Waitrose has announced that it will now sell its own-brand tea bags in certified home-compostable packaging in a move aimed at keeping 12.2 tonnes of material out of landfill and incineration.
Having been accredited with TUV OK compost HOME certification, the company’s Duchy tea bags can apparently be placed in home compost bins or heaps at end of life. They are thought to be a source of nitrogen, encouraging plant growth by enriching the soil in consumers’ gardens.
The tags attached to the tea bags have also been redesigned to cut down on the amount of ink used and encourage a more effective decomposition process.
It is hoped that the switch will save 4.5 million Waitrose Duchy tea bags from going to waste in its first year.
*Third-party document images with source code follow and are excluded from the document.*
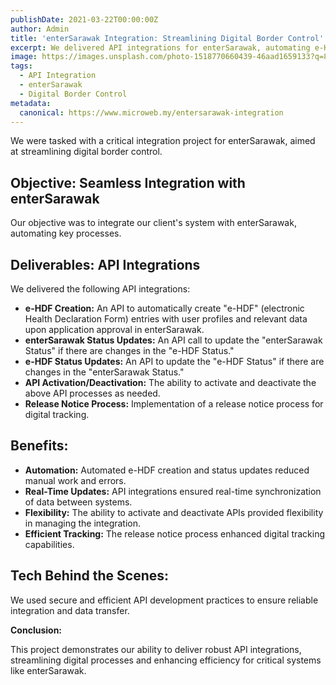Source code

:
 ```yaml
---
publishDate: 2021-03-22T00:00:00Z
author: Admin
title: 'enterSarawak Integration: Streamlining Digital Border Control'
excerpt: We delivered API integrations for enterSarawak, automating e-HDF creation and status updates. Efficient, reliable digital tracking.
image: https://images.unsplash.com/photo-1518770660439-46aad1659133?q=80&w=2070&auto=format&fit=crop&ixlib=rb-4.0.3&ixid=M3wxMjA3fDB8MHxwaGoto-wpAgefHx8fGVufDB8fHx8fA%3D%3D
tags:
  - API Integration
  - enterSarawak
  - Digital Border Control
metadata:
  canonical: https://www.microweb.my/entersarawak-integration
---
```


We were tasked with a critical integration project for enterSarawak, aimed at streamlining digital border control.

## Objective: Seamless Integration with enterSarawak

Our objective was to integrate our client's system with enterSarawak, automating key processes.

## Deliverables: API Integrations

We delivered the following API integrations:

* **e-HDF Creation:** An API to automatically create "e-HDF" (electronic Health Declaration Form) entries with user profiles and relevant data upon application approval in enterSarawak.
* **enterSarawak Status Updates:** An API call to update the "enterSarawak Status" if there are changes in the "e-HDF Status."
* **e-HDF Status Updates:** An API to update the "e-HDF Status" if there are changes in the "enterSarawak Status."
* **API Activation/Deactivation:** The ability to activate and deactivate the above API processes as needed.
* **Release Notice Process:** Implementation of a release notice process for digital tracking.

## Benefits:

* **Automation:** Automated e-HDF creation and status updates reduced manual work and errors.
* **Real-Time Updates:** API integrations ensured real-time synchronization of data between systems.
* **Flexibility:** The ability to activate and deactivate APIs provided flexibility in managing the integration.
* **Efficient Tracking:** The release notice process enhanced digital tracking capabilities.

## Tech Behind the Scenes:

We used secure and efficient API development practices to ensure reliable integration and data transfer.

**Conclusion:**

This project demonstrates our ability to deliver robust API integrations, streamlining digital processes and enhancing efficiency for critical systems like enterSarawak.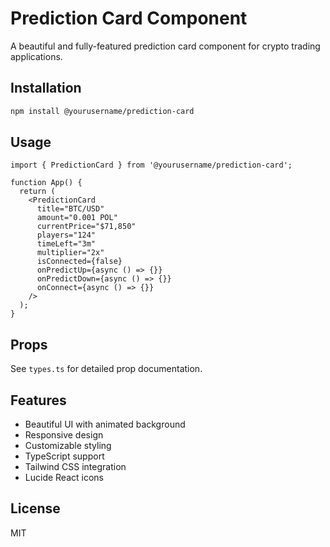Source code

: # Prediction Card Component

A beautiful and fully-featured prediction card component for crypto trading applications.

## Installation

```bash
npm install @yourusername/prediction-card
```

## Usage

```tsx
import { PredictionCard } from '@yourusername/prediction-card';

function App() {
  return (
    <PredictionCard
      title="BTC/USD"
      amount="0.001 POL"
      currentPrice="$71,850"
      players="124"
      timeLeft="3m"
      multiplier="2x"
      isConnected={false}
      onPredictUp={async () => {}}
      onPredictDown={async () => {}}
      onConnect={async () => {}}
    />
  );
}
```

## Props

See `types.ts` for detailed prop documentation.

## Features

- Beautiful UI with animated background
- Responsive design
- Customizable styling
- TypeScript support
- Tailwind CSS integration
- Lucide React icons

## License

MIT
Although the remaining stock of non-compostable tea bags will still be used to avoid further waste, all Duchy tea bags sold online or in-store will feature compostable accreditation.
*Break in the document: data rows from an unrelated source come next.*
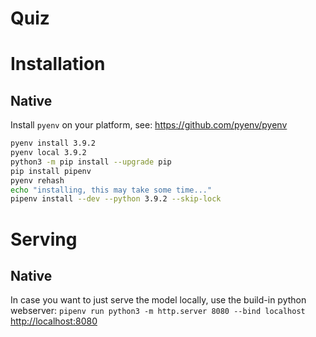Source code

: # Quiz

# Installation
## Native


Install `pyenv` on your platform, see: https://github.com/pyenv/pyenv


```bash
pyenv install 3.9.2
pyenv local 3.9.2
python3 -m pip install --upgrade pip
pip install pipenv
pyenv rehash
echo "installing, this may take some time..."
pipenv install --dev --python 3.9.2 --skip-lock
```

# Serving
## Native

In case you want to just serve the model locally, use the build-in python webserver:
`pipenv run python3 -m http.server 8080 --bind localhost`
[http://localhost:8080](http://localhost:8080)



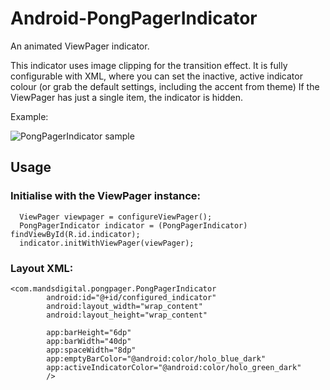 # Android-PongPagerIndicator
An animated ViewPager indicator.

This indicator uses image clipping for the transition effect.
It is fully configurable with XML, where you can set the inactive, active indicator colour (or grab the default settings, including the accent from theme)
If the ViewPager has just a single item, the indicator is hidden.

Example:

![PongPagerIndicator sample](http://i.imgur.com/PXFdVqM.gifv)

## Usage

### Initialise with the ViewPager instance:

```
  ViewPager viewpager = configureViewPager();
  PongPagerIndicator indicator = (PongPagerIndicator) findViewById(R.id.indicator);
  indicator.initWithViewPager(viewPager);
```

### Layout XML:

```
<com.mandsdigital.pongpager.PongPagerIndicator
        android:id="@+id/configured_indicator"
        android:layout_width="wrap_content"
        android:layout_height="wrap_content"

        app:barHeight="6dp"
        app:barWidth="40dp"
        app:spaceWidth="8dp"
        app:emptyBarColor="@android:color/holo_blue_dark"
        app:activeIndicatorColor="@android:color/holo_green_dark"
        />
```
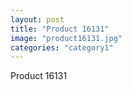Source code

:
 ```yaml
---
layout: post
title: "Product 16131"
image: "product16131.jpg"
categories: "category1"
---
```

Product 16131
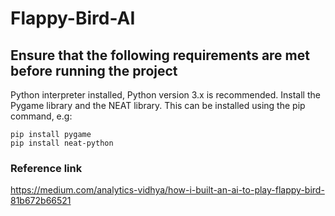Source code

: # Flappy-Bird-AI
## Ensure that the following requirements are met before running the project
Python interpreter installed, Python version 3.x is recommended.
Install the Pygame library and the NEAT library. 
This can be installed using the pip command, e.g:
```
pip install pygame
pip install neat-python
```

### Reference link
https://medium.com/analytics-vidhya/how-i-built-an-ai-to-play-flappy-bird-81b672b66521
“The reality is that our customers want to make whatever changes they can to ensure they’re shopping, eating and drinking more sustainably,” says Christina Capellaro, packaging development manager at Waitrose. “By securing accreditation for products such as our Duchy home compostable tea bags, we’re reassuring our customers that by making these little changes to their shopping habits, they can reduce their impact on the environment.”
Back in 2021, Parkside utilised bio-based paper and Futamura’s NatureFlexTM metallicised cellulose films in a compostable redesign for Bird & Blend’s loose tea bag portfolio.
On the other hand, Abel & Cole recently removed compostable plastics from the packaging of its Fruit & Veg Boxes range in response to UCL’s Big Compost Experiment – asserting that specific conditions are needed for decomposition to take place, and unless these are met, the packaging still contributes to plastic waste.